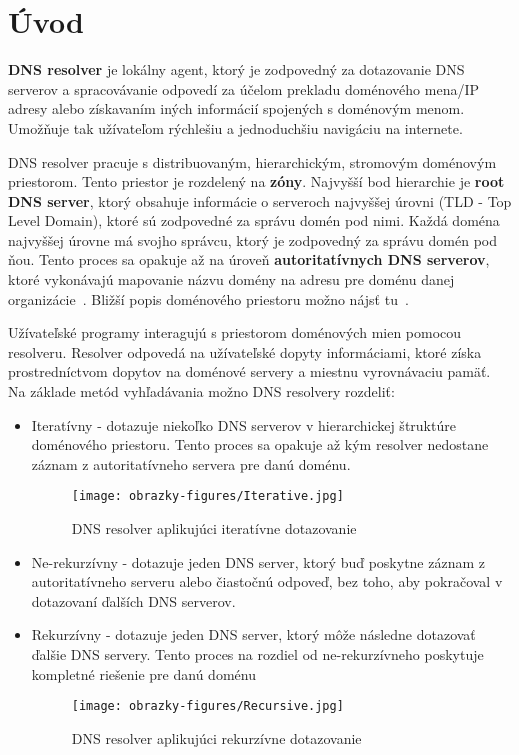 
\chapter{Úvod}
\textbf{DNS resolver} je lokálny agent, ktorý je zodpovedný za dotazovanie DNS serverov a spracovávanie odpovedí za účelom prekladu doménového mena/IP adresy alebo získavaním iných informácií spojených s doménovým menom. Umožňuje tak užívateľom rýchlešiu a jednoduchšiu navigáciu na internete.~\cite{RFC1035}

DNS resolver pracuje s distribuovaným, hierarchickým, stromovým doménovým priestorom. Tento priestor je rozdelený na \textbf{zóny}. Najvyšší bod hierarchie je \textbf{root DNS server}, ktorý obsahuje informácie o serveroch najvyššej úrovni (TLD - Top Level Domain), ktoré sú zodpovedné za správu domén pod nimi. Každá doména najvyššej úrovne má svojho správcu, ktorý je zodpovedný za správu domén pod ňou. Tento proces sa opakuje až na úroveň \textbf{autoritatívnych DNS serverov}, ktoré vykonávajú mapovanie názvu domény na adresu pre doménu danej organizácie~\cite{enwiki:1182387275}. Bližší popis doménového priestoru možno nájsť tu~\cite{RFC1034}.

Užívateľské programy interagujú s priestorom doménových mien pomocou resolveru. Resolver odpovedá na užívateľské dopyty informáciami, ktoré získa prostredníctvom dopytov na doménové servery a miestnu vyrovnávaciu pamäť. Na základe metód vyhľadávania možno DNS resolvery rozdeliť:
\begin{itemize}
    \item Iteratívny - dotazuje niekoľko DNS serverov v hierarchickej štruktúre doménového priestoru. Tento proces sa opakuje až kým resolver nedostane záznam z autoritatívneho servera pre danú doménu.
    \begin{figure}[!ht]
        \centering     %
        \texttt{[image: obrazky-figures/Iterative.jpg]}
        \caption{DNS resolver aplikujúci iteratívne dotazovanie}
        \label{fig:iterative-DNS-resolver}
    \end{figure}
    
    \item Ne-rekurzívny - dotazuje jeden DNS server, ktorý buď poskytne záznam z autoritatívneho serveru alebo čiastočnú odpoveď, bez toho, aby pokračoval v dotazovaní ďalších DNS serverov.
    
    \item Rekurzívny - dotazuje jeden DNS server, ktorý môže následne dotazovať ďalšie DNS servery. Tento proces na rozdiel od ne-rekurzívneho poskytuje kompletné riešenie pre danú doménu
    
    \begin{figure}[!ht]
        \centering     %
        \texttt{[image: obrazky-figures/Recursive.jpg]}
        \caption{DNS resolver aplikujúci rekurzívne dotazovanie}
        \label{fig:recursive-DNS-resolver}
    \end{figure}
\end{itemize}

▸ **WHAT IS BEING ASKED**: Extract every line from the one containing "lokálny agent, ktorý" through the last line of the data, inclusive, exactly as written.

▸ **RESPONSE TO THE TASK**:
\textbf{DNS resolver} je lokálny agent, ktorý je zodpovedný za dotazovanie DNS serverov a spracovávanie odpovedí za účelom prekladu doménového mena/IP adresy alebo získavaním iných informácií spojených s doménovým menom. Umožňuje tak užívateľom rýchlešiu a jednoduchšiu navigáciu na internete.~\cite{RFC1035}

DNS resolver pracuje s distribuovaným, hierarchickým, stromovým doménovým priestorom. Tento priestor je rozdelený na \textbf{zóny}. Najvyšší bod hierarchie je \textbf{root DNS server}, ktorý obsahuje informácie o serveroch najvyššej úrovni (TLD - Top Level Domain), ktoré sú zodpovedné za správu domén pod nimi. Každá doména najvyššej úrovne má svojho správcu, ktorý je zodpovedný za správu domén pod ňou. Tento proces sa opakuje až na úroveň \textbf{autoritatívnych DNS serverov}, ktoré vykonávajú mapovanie názvu domény na adresu pre doménu danej organizácie~\cite{enwiki:1182387275}. Bližší popis doménového priestoru možno nájsť tu~\cite{RFC1034}.

Užívateľské programy interagujú s priestorom doménových mien pomocou resolveru. Resolver odpovedá na užívateľské dopyty informáciami, ktoré získa prostredníctvom dopytov na doménové servery a miestnu vyrovnávaciu pamäť. Na základe metód vyhľadávania možno DNS resolvery rozdeliť:
\begin{itemize}
    \item Iteratívny - dotazuje niekoľko DNS serverov v hierarchickej štruktúre doménového priestoru. Tento proces sa opakuje až kým resolver nedostane záznam z autoritatívneho servera pre danú doménu.
    \begin{figure}[!ht]
        \centering     %
        \texttt{[image: obrazky-figures/Iterative.jpg]}
        \caption{DNS resolver aplikujúci iteratívne dotazovanie}
        \label{fig:iterative-DNS-resolver}
    \end{figure}
    
    \item Ne-rekurzívny - dotazuje jeden DNS server, ktorý buď poskytne záznam z autoritatívneho serveru alebo čiastočnú odpoveď, bez toho, aby pokračoval v dotazovaní ďalších DNS serverov.
    
    \item Rekurzívny - dotazuje jeden DNS server, ktorý môže následne dotazovať ďalšie DNS servery. Tento proces na rozdiel od ne-rekurzívneho poskytuje kompletné riešenie pre danú doménu
    
    \begin{figure}[!ht]
        \centering     %
        \texttt{[image: obrazky-figures/Recursive.jpg]}
        \caption{DNS resolver aplikujúci rekurzívne dotazovanie}
        \label{fig:recursive-DNS-resolver}
    \end{figure}
\end{itemize}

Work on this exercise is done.